In a cathode ray tube including a faceplace and a shadow mask
containing an array of vertically oriented slotted apertures for
restricting electron beams directed therethrough to land upon and excite
selected areas of phosphor materials on said faceplate, a viewing
screen comprising:
a
layer of light absorbing material coating the inside surface of said
faceplate and comprising a web containing an array of vertically
oriented slotted openings therein, there being a unique set of three
horizontally spaced openings for each aperture of said shadow mask
aligned to receive the electron beams passing through said aperture, and
a
layer of phosphor material coated on the inside surface of said
faceplate within the boundaries of said openings, there being a
different phosphor material for each of the openings of a set so as to
emit a different color when excited by the electron beam impinging
thereupon,
the
height of said web between vertically adjacent sets of openings being
less than or equal to the vertical distance between vertically adjacent
beam landings to provide a zero to positive vertical guardband for each
phosphor area,
the
width of said web between horizontally adjacent openings being greater
than the horizontal distance between horizontally adjacent beam landings
to provide a negative horizontal guardband for each phosphor area.
Description:
This
invention relates to cathode ray tube screens, and more particularly to
black matrix screens for color television picture tubes employing
slotted aperture masks and a process for fabricating such screens.
Manufacturers
of cathode ray tubes of the color television picture tube type have
recently begun employing aperture masks having slotted apertures instead
of the more conventional circular apertures in order to achieve greater
electron beam transmission through the mask, since an array of slots in
an aperture mask allows the mask geometrically to be fabricated with
more total open area than the same size mask containing round or
circular apertures. The slotted apertures are typically arranged in
vertical columns on the mask, each column being comprised of a plurality
of slotted apertures. Since more electrons can impinge on the phosphor
regions of the screen in a tube of this type than of the circular
aperture, mask type, a brighter picture results. Unlike the
circularly-configured phosphor regions on the screen of a tube employing
an aperture mask having circular apertures, however, the phosphor
regions on the screen of a tube employing an aperture mask having
slotted apertures are formed in a pattern of adjacent vertical stripes,
typically with each stripe running continuously from the top of the
screen to the bottom.
Black
matrix tubes have also become widely popular as of late, both in
circular aperture mask tubes and slotted aperture mask tubes. As seen
from the viewing side of the screen of circular aperture mask tubes, the
black matrix material completely surrounds each circular phosphor dot,
serving to improve image contrast by absorbing ambient light that might
otherwise be reflected by the screen.
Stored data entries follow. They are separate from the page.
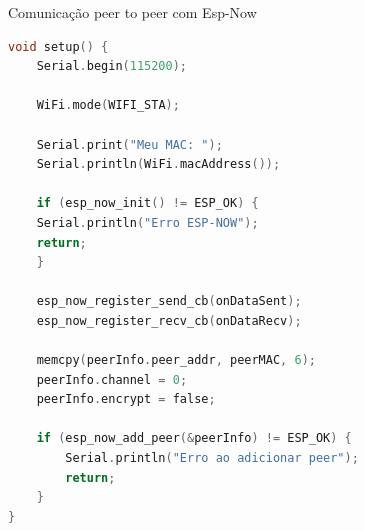 \begin{frame}[fragile]{Comunicação peer to peer com Esp-Now}
\begin{lstlisting}[language=C, basicstyle=\tiny\ttfamily]    
void setup() {
    Serial.begin(115200);

    WiFi.mode(WIFI_STA);

    Serial.print("Meu MAC: ");
    Serial.println(WiFi.macAddress());

    if (esp_now_init() != ESP_OK) {
    Serial.println("Erro ESP-NOW");
    return;
    }

    esp_now_register_send_cb(onDataSent);
    esp_now_register_recv_cb(onDataRecv);

    memcpy(peerInfo.peer_addr, peerMAC, 6);
    peerInfo.channel = 0;
    peerInfo.encrypt = false;

    if (esp_now_add_peer(&peerInfo) != ESP_OK) {
        Serial.println("Erro ao adicionar peer");
        return;
    }
}
\end{lstlisting}
\end{frame}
Also as seen from the viewing side
of the screen of slotted aperture mask tubes, each vertical phosphor
stripe is separated from the adjacent vertical phosphor stripe by a
stripe of black matrix material running from the bottom to the top of
the screen.
In
fabricating screens for conventional slotted aperture mask tubes of the
black matrix type, a photoresist material coated over the inside
surface of a tube faceplate is exposed in a so-called lighthouse to
actinic radiation in a pattern corresponding to the pattern of matrix
openings ultimately to be formed on the screen. This radiation is
transmitted through the slotted apertures in the mask before impinging
on the photoresist material. The actinic light source used in this
fabrication process is linearly-elongated in a direction parallel to the
columns of slots in the aperture mask in order to permit the black
matrix material to be formed with a pattern of vertically and
horizontally-aligned, vertically-oriented slots extending between the
top and bottom of the screen. The phosphor stripes are thereafter
deposited so that phosphor of a predetermined color emission
characteristic, respectively, is deposited on the faceplate through a
predetermined slot, respectively. Three different phosphor materials are
conventionally deposited in a horizontally-repetitive pattern.
When
a screen formed in the aforementioned manner is operated in a color
television picture tube, parts of each of the phosphor stripes are not
excited by the electron beams, since electrons are blocked by the webs
of the mask between vertically-adjacent slots. These parts of the
stripes, therefore, are essentially useless in producing images, since
they provide no illumination on the face of the tube as a result of
direct bombardment by primary electrons. Moreover, the phosphor material
in these regions adds to overall reflectivity of the screen and hence
has a deleterious effect on image contrast. To overcome this problem,
the present invention contemplates substituting black matrix material to
be seen from the viewing side of the screen to avoid reflection from
the parts of the phosphor stripes not excited by the electron beams.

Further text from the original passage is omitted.